─── Available data ───

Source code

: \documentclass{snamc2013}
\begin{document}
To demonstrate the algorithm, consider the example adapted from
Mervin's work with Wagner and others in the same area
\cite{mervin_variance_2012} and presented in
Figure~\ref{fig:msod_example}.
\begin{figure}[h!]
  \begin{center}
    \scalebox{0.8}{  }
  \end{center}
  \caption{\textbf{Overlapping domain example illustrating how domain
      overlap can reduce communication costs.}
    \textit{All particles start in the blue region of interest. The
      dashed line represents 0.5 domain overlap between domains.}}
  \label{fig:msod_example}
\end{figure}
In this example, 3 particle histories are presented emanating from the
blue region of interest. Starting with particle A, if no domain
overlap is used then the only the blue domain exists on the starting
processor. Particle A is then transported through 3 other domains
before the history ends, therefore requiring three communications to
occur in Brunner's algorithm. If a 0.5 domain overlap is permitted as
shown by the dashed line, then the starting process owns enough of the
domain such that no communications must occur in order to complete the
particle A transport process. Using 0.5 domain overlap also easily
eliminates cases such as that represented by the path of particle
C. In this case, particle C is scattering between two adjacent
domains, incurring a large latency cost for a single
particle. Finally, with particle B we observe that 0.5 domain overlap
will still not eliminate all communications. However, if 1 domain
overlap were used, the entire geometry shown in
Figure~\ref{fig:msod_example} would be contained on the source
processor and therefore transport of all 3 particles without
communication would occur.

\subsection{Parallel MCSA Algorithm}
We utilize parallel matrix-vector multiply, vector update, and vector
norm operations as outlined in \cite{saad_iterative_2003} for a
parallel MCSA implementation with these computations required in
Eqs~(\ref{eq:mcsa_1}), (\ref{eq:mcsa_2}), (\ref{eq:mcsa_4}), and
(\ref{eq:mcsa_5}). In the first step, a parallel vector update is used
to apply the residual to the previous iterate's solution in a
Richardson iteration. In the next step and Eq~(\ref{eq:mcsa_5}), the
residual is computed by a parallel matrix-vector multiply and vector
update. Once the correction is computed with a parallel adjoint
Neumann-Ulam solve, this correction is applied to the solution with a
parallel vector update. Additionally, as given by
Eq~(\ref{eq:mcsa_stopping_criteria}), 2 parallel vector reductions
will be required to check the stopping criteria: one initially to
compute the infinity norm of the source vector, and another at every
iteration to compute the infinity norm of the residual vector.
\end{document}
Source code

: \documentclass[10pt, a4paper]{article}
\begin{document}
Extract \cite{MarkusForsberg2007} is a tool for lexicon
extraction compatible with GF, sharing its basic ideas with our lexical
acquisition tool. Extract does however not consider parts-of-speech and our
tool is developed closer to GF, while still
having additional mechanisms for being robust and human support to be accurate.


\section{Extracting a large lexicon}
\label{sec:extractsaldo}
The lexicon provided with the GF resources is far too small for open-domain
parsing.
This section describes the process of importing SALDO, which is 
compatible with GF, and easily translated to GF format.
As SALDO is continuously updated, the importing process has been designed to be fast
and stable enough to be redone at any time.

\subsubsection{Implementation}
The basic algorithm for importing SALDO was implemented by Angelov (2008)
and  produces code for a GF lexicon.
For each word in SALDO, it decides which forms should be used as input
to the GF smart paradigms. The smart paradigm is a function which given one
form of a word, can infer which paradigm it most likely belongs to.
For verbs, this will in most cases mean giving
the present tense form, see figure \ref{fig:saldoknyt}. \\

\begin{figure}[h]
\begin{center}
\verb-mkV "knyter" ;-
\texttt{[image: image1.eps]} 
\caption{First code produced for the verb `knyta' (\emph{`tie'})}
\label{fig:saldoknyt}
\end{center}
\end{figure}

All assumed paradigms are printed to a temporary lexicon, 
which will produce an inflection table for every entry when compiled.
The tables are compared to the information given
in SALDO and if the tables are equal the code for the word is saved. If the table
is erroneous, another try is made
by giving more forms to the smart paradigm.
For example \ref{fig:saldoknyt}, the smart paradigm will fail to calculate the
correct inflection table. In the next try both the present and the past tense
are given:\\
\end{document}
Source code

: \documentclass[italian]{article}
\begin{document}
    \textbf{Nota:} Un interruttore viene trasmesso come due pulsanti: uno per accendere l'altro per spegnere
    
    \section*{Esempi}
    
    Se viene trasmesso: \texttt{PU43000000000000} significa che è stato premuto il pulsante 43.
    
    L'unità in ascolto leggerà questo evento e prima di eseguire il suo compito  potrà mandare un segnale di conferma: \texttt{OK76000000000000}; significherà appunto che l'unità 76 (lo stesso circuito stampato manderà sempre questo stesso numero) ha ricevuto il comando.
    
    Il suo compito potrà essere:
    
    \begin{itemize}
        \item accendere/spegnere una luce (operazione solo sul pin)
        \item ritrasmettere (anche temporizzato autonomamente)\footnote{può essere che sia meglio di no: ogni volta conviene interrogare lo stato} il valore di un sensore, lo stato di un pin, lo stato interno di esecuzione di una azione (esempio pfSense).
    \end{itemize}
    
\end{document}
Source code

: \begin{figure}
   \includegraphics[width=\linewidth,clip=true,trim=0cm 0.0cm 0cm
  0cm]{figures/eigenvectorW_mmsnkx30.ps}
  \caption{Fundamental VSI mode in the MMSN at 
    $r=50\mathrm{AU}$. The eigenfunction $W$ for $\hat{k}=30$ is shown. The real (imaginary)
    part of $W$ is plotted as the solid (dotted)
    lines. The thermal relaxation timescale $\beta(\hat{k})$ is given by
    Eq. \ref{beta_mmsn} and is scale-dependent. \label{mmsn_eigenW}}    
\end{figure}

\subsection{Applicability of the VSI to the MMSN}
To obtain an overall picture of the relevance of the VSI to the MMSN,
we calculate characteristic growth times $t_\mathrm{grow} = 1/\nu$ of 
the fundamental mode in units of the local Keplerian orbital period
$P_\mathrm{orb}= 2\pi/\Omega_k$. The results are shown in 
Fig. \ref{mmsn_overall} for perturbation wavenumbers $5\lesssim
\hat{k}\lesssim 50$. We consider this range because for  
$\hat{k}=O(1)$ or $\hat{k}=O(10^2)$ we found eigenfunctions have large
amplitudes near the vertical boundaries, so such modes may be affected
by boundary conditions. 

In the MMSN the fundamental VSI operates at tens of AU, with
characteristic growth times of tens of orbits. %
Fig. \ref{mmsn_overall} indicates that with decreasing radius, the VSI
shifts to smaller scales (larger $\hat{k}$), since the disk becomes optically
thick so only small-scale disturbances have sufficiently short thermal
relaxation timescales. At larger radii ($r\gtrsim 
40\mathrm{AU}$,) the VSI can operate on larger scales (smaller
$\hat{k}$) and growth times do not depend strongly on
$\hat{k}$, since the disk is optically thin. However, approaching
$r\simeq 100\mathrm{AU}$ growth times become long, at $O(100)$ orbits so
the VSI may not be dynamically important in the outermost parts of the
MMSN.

───

# Assignment
The answer must consist of every line from the entries above that contains the string "compatible".

# Finished task
extraction compatible with GF, sharing its basic ideas with our lexical
compatible with GF, and easily translated to GF format.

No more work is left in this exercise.